• _How to complete this task_
Lines outside the range are not wanted. Give again exactly the lines between the line holding "배운것을 기록하고 공유하며 더 좋은 개발 생태계를 만드는 개발자<br>" and the line holding "실천하는 사람 <br>", inclusive, from the listing below.

::::::::::

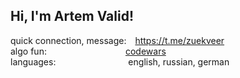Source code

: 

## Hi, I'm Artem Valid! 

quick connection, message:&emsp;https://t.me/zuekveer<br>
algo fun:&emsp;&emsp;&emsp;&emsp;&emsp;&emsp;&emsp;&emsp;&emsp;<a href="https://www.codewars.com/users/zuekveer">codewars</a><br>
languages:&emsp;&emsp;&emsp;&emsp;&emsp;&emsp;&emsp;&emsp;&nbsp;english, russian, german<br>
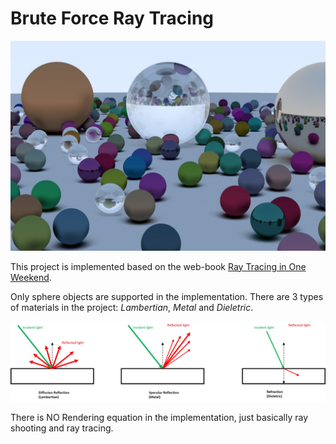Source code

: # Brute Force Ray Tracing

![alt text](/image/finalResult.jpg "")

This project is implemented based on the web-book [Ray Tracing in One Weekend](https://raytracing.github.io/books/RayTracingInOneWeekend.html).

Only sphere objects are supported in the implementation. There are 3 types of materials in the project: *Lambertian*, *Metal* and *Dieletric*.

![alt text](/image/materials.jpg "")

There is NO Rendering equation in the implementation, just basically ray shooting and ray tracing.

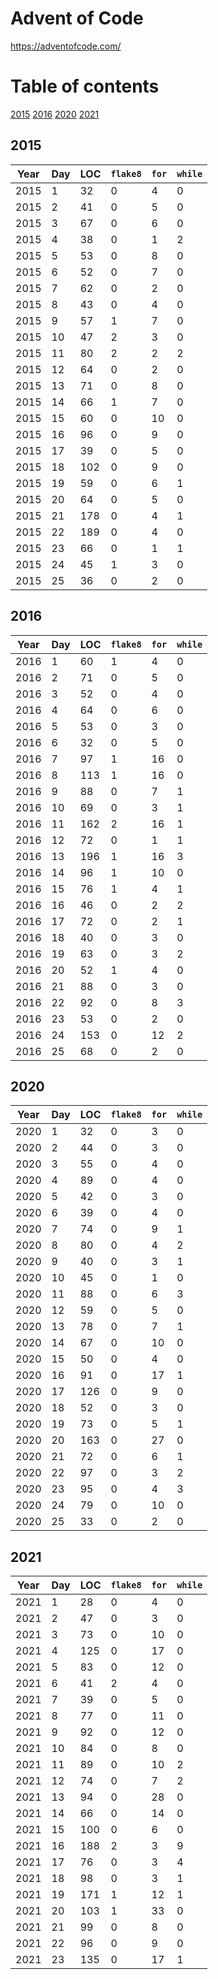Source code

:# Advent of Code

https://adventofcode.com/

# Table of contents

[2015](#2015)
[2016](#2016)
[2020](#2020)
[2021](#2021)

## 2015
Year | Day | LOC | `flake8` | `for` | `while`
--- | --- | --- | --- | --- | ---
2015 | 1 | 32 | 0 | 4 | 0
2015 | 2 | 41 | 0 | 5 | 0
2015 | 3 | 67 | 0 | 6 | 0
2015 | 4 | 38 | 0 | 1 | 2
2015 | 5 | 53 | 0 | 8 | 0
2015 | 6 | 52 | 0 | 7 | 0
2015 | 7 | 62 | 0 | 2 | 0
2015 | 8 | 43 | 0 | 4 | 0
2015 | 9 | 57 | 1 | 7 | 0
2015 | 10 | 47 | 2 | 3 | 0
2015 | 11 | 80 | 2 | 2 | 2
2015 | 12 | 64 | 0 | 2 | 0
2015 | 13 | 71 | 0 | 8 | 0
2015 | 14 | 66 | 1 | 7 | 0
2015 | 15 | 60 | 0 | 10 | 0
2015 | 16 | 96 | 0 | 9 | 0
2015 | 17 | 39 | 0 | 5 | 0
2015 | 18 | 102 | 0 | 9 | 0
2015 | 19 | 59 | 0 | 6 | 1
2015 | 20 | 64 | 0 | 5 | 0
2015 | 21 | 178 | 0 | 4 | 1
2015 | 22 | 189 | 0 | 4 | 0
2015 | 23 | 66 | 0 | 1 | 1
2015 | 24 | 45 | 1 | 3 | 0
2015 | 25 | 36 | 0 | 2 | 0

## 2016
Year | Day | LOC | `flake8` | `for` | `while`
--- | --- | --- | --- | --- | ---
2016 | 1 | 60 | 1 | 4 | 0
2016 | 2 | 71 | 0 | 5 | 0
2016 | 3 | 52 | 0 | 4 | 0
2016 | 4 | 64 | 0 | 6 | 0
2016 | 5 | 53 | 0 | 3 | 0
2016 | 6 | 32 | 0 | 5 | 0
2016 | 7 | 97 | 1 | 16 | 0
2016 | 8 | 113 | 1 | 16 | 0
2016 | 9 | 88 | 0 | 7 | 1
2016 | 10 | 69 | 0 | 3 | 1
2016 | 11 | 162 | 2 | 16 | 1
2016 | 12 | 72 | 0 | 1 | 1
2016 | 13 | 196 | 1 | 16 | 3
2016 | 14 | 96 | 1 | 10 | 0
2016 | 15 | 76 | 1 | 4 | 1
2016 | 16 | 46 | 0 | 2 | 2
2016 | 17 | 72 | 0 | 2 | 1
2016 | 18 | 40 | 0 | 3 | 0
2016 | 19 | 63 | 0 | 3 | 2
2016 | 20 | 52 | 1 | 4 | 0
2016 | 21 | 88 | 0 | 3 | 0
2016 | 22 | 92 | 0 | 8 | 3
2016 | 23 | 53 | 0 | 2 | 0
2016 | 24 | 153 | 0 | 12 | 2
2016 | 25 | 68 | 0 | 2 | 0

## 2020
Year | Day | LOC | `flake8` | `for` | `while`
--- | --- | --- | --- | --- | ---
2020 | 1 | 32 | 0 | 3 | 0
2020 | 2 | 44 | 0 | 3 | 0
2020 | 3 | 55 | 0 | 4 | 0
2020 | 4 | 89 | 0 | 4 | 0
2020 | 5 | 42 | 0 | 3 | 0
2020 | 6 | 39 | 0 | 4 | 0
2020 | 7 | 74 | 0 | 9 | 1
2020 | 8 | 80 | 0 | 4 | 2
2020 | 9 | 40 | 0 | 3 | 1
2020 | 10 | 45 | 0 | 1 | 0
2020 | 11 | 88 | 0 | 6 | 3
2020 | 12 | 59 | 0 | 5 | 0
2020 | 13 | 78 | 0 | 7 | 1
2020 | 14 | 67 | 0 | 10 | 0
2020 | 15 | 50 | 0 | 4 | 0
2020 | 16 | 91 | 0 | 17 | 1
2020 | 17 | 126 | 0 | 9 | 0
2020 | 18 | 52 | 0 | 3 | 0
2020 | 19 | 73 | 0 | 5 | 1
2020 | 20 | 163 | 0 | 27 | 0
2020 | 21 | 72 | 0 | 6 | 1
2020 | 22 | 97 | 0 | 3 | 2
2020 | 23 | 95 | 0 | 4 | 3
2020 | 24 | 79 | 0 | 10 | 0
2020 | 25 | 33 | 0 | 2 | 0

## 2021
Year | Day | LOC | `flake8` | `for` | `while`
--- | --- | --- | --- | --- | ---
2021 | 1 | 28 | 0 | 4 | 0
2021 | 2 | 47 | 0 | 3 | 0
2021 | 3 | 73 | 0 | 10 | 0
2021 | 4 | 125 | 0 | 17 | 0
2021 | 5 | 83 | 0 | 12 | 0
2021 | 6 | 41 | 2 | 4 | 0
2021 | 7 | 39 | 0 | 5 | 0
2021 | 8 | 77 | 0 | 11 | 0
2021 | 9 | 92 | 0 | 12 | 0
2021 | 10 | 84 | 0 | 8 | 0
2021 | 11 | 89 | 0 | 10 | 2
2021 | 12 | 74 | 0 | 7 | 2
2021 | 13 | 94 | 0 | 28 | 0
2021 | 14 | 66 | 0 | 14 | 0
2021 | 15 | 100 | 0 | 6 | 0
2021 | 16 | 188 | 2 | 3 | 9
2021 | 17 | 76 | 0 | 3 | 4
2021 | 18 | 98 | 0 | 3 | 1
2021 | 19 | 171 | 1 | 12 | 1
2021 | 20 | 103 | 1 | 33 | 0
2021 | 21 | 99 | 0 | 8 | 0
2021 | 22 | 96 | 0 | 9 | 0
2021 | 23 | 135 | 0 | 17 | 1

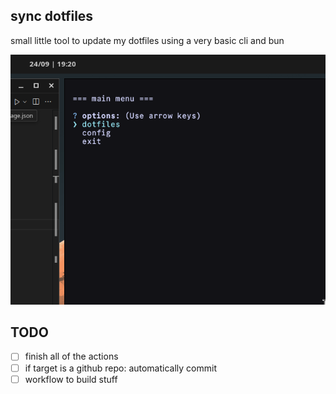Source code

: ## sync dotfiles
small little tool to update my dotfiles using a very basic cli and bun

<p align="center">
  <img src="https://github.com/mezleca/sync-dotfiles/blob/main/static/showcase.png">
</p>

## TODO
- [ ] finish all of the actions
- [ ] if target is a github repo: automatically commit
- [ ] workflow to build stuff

::::::::::

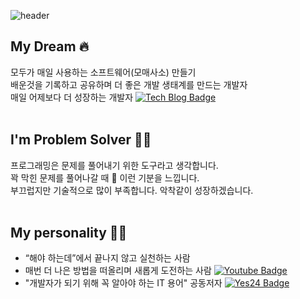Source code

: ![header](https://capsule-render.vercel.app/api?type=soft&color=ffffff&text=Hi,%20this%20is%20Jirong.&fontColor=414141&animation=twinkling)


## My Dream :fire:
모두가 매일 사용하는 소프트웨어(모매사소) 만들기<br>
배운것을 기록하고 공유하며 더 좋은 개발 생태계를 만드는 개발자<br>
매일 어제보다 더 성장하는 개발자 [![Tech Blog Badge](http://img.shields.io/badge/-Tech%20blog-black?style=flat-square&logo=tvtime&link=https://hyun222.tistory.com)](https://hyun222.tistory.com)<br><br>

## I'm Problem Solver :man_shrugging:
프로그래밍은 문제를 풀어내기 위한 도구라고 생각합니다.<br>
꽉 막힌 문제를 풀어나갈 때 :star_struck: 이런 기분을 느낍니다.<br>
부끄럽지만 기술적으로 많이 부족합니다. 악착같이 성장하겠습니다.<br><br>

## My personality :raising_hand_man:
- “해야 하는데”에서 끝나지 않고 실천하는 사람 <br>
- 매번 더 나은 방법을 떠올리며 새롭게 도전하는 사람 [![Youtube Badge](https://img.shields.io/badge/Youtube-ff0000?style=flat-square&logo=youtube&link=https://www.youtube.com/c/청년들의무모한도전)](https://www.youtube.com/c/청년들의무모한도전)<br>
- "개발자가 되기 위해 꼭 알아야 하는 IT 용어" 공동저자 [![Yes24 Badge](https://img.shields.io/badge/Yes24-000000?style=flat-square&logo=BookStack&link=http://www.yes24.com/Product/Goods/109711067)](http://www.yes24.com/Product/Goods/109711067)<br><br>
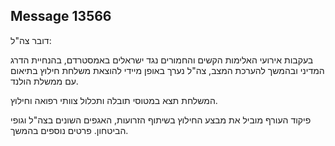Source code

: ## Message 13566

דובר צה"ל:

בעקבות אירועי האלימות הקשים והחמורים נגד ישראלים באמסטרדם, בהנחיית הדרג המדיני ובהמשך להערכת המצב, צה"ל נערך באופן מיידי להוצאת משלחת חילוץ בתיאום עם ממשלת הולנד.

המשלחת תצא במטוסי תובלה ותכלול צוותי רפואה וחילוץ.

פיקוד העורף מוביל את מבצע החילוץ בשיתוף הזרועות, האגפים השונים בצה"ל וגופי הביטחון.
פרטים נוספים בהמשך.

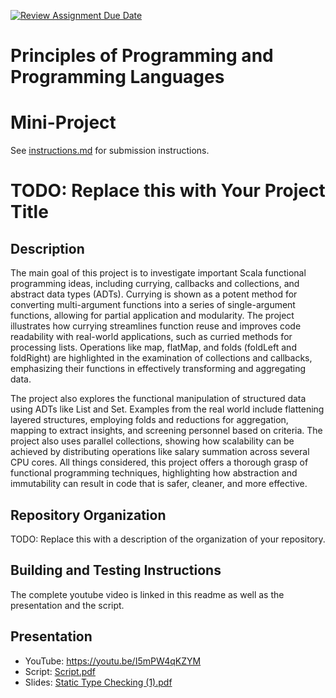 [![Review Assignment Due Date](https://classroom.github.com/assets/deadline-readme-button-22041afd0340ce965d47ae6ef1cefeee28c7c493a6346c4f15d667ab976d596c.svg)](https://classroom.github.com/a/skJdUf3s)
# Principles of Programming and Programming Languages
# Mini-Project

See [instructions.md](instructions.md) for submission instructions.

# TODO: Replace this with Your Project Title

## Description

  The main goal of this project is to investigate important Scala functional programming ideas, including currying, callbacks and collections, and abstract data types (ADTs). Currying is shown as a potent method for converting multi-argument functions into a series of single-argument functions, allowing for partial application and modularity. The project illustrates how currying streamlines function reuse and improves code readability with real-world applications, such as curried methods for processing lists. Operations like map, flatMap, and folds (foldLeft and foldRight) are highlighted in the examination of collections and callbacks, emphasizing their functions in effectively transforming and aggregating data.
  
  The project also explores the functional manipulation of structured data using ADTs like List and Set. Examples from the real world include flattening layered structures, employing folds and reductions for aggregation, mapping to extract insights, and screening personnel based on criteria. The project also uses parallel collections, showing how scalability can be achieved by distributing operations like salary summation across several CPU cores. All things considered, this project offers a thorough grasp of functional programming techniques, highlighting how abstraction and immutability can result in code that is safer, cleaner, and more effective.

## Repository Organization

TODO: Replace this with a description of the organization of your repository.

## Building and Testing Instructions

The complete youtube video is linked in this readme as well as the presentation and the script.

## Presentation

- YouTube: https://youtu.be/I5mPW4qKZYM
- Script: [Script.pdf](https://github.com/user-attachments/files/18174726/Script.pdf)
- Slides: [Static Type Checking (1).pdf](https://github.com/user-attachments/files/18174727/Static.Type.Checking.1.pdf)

::::::::::

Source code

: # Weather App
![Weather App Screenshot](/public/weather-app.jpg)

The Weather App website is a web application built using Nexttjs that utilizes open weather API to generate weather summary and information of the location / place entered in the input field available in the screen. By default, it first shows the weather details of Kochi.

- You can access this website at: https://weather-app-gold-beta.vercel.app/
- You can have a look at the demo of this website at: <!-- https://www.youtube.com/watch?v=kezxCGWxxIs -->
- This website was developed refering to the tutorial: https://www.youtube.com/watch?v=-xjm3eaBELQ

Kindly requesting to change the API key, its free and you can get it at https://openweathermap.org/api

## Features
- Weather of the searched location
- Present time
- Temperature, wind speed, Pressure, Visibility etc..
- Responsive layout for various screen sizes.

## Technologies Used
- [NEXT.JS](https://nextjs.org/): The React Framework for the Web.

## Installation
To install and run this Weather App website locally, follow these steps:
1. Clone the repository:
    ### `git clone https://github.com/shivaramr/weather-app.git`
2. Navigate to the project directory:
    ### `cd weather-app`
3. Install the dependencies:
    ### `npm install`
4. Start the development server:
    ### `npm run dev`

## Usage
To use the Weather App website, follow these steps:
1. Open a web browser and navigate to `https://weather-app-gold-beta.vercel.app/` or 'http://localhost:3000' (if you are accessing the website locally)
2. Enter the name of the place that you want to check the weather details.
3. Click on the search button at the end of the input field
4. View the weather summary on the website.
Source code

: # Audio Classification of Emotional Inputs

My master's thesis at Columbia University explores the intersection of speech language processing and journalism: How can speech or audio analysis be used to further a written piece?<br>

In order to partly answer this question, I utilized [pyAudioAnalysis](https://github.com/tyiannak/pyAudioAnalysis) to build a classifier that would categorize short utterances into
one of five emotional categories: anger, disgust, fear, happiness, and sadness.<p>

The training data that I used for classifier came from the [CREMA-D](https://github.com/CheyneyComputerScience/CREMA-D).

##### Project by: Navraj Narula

::::::::::

• _Output of the exercise_
배운것을 기록하고 공유하며 더 좋은 개발 생태계를 만드는 개발자<br>
매일 어제보다 더 성장하는 개발자 [![Tech Blog Badge](http://img.shields.io/badge/-Tech%20blog-black?style=flat-square&logo=tvtime&link=https://hyun222.tistory.com)](https://hyun222.tistory.com)<br><br>

## I'm Problem Solver :man_shrugging:
프로그래밍은 문제를 풀어내기 위한 도구라고 생각합니다.<br>
꽉 막힌 문제를 풀어나갈 때 :star_struck: 이런 기분을 느낍니다.<br>
부끄럽지만 기술적으로 많이 부족합니다. 악착같이 성장하겠습니다.<br><br>

## My personality :raising_hand_man:
- “해야 하는데”에서 끝나지 않고 실천하는 사람 <br>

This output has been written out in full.